- [Your task]: Look through the listing and locate every line containing the word "people"; copy those lines.
**** Source records ****
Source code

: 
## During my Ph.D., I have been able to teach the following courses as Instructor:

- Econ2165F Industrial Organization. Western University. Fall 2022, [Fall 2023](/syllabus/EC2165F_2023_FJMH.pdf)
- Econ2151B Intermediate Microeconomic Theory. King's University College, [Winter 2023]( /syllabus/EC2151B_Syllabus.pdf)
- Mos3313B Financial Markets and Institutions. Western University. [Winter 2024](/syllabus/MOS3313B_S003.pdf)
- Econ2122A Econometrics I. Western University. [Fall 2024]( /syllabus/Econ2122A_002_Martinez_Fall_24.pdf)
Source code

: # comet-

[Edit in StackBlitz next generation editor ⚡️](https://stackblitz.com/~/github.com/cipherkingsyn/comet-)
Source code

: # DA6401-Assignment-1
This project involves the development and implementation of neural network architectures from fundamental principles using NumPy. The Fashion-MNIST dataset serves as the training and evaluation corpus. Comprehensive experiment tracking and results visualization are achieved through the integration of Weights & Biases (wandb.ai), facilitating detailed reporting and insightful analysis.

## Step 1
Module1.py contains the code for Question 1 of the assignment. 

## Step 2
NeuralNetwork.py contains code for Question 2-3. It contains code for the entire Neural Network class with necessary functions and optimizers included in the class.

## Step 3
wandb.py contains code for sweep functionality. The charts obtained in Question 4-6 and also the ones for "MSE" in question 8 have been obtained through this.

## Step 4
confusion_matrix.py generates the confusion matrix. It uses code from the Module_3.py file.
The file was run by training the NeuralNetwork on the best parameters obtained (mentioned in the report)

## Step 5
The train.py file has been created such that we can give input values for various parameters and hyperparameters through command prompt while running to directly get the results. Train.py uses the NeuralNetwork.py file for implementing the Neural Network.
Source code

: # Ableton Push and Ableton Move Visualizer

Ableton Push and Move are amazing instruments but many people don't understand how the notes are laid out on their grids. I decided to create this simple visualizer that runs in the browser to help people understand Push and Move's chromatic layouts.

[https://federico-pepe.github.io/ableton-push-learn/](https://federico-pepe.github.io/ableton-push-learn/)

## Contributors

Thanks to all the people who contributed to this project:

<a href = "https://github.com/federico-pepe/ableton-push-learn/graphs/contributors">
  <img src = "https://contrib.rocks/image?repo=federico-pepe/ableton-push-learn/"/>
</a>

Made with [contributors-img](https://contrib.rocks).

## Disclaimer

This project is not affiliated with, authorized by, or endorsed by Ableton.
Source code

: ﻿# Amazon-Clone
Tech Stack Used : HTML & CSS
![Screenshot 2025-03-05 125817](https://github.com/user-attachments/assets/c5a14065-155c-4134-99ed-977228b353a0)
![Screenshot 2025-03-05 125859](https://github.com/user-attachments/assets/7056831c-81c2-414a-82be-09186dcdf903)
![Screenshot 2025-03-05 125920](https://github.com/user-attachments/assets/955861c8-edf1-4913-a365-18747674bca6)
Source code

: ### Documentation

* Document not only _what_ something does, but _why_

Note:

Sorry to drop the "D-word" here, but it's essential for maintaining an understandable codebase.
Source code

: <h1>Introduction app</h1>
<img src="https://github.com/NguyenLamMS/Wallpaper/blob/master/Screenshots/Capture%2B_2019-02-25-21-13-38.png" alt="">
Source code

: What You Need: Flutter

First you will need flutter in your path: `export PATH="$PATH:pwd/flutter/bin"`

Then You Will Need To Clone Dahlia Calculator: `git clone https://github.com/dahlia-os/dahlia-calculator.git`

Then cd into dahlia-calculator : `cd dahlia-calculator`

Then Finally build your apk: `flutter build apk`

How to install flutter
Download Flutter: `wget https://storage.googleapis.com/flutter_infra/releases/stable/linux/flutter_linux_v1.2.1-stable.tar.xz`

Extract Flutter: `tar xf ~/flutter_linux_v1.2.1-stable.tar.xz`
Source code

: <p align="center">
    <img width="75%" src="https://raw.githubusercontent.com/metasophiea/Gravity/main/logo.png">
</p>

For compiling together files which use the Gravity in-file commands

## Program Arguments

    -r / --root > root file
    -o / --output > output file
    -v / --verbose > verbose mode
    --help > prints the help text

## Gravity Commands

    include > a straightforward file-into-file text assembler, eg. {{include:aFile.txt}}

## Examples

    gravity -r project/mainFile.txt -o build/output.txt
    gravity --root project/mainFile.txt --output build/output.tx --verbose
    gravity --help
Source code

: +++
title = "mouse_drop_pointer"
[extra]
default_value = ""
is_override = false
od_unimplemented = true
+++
****
- [Solution to this task]:
Ableton Push and Move are amazing instruments but many people don't understand how the notes are laid out on their grids. I decided to create this simple visualizer that runs in the browser to help people understand Push and Move's chromatic layouts.
Thanks to all the people who contributed to this project:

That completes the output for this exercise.